Source material ::

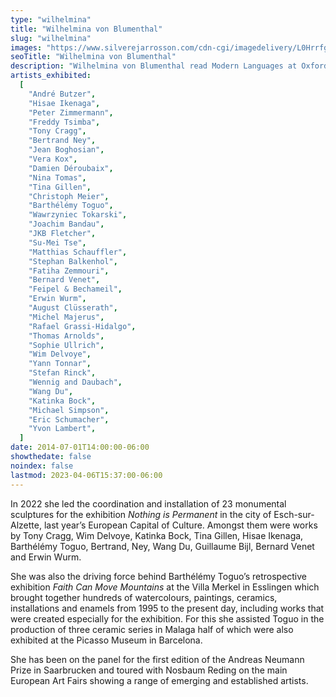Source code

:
 ```yaml
---
type: "wilhelmina"
title: "Wilhelmina von Blumenthal"
slug: "wilhelmina"
images: "https://www.silverejarrosson.com/cdn-cgi/imagedelivery/L0HrrfgxmX01pIlKW6n82w/b038bc0e-02b7-4589-43ec-2304cc3ebc00/w=1280"
seoTitle: "Wilhelmina von Blumenthal"
description: "Wilhelmina von Blumenthal read Modern Languages at Oxford and achieved a Distinction in her Masters on Renaissance Art at the Warburg Institute in London. She cut her teeth in the world of contemporary art at the Nosbaum Reding Gallery in Luxembourg where she learned the internal running of a gallery and was introduced to the world of art fairs."
artists_exhibited:
  [
    "André Butzer",
    "Hisae Ikenaga",
    "Peter Zimmermann",
    "Freddy Tsimba",
    "Tony Cragg",
    "Bertrand Ney",
    "Jean Boghosian",
    "Vera Kox",
    "Damien Déroubaix",
    "Nina Tomas",
    "Tina Gillen",
    "Christoph Meier",
    "Barthélémy Toguo",
    "Wawrzyniec Tokarski",
    "Joachim Bandau",
    "JKB Fletcher",
    "Su-Mei Tse",
    "Matthias Schauffler",
    "Stephan Balkenhol",
    "Fatiha Zemmouri",
    "Bernard Venet",
    "Feipel & Bechameil",
    "Erwin Wurm",
    "August Clüsserath",
    "Michel Majerus",
    "Rafael Grassi-Hidalgo",
    "Thomas Arnolds",
    "Sophie Ullrich",
    "Wim Delvoye",
    "Yann Tonnar",
    "Stefan Rinck",
    "Wennig and Daubach",
    "Wang Du",
    "Katinka Bock",
    "Michael Simpson",
    "Eric Schumacher",
    "Yvon Lambert",
  ]
date: 2014-07-01T14:00:00-06:00
showthedate: false
noindex: false
lastmod: 2023-04-06T15:37:00-06:00
---
```


In 2022 she led the coordination and installation of 23 monumental sculptures for the exhibition _Nothing is Permanent_ in the city of Esch-sur-Alzette, last year’s European Capital of Culture. Amongst them were works by Tony Cragg, Wim Delvoye, Katinka Bock, Tina Gillen, Hisae Ikenaga, Barthélémy Toguo, Bertrand, Ney, Wang Du, Guillaume Bijl, Bernard Venet and Erwin Wurm.

She was also the driving force behind Barthélémy Toguo’s retrospective exhibition _Faith Can Move Mountains_ at the Villa Merkel in Esslingen which brought together hundreds of watercolours, paintings, ceramics, installations and enamels from 1995 to the present day, including works that were created especially for the exhibition. For this she assisted Toguo in the production of three ceramic series in Malaga half of which were also exhibited at the Picasso Museum in Barcelona.

She has been on the panel for the first edition of the Andreas Neumann Prize in Saarbrucken and toured with Nosbaum Reding on the main European Art Fairs showing a range of emerging and established artists.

Directions for this task :: A single number is required: the count of lines in the data above that include the string "Hisae".

Finished task :: 2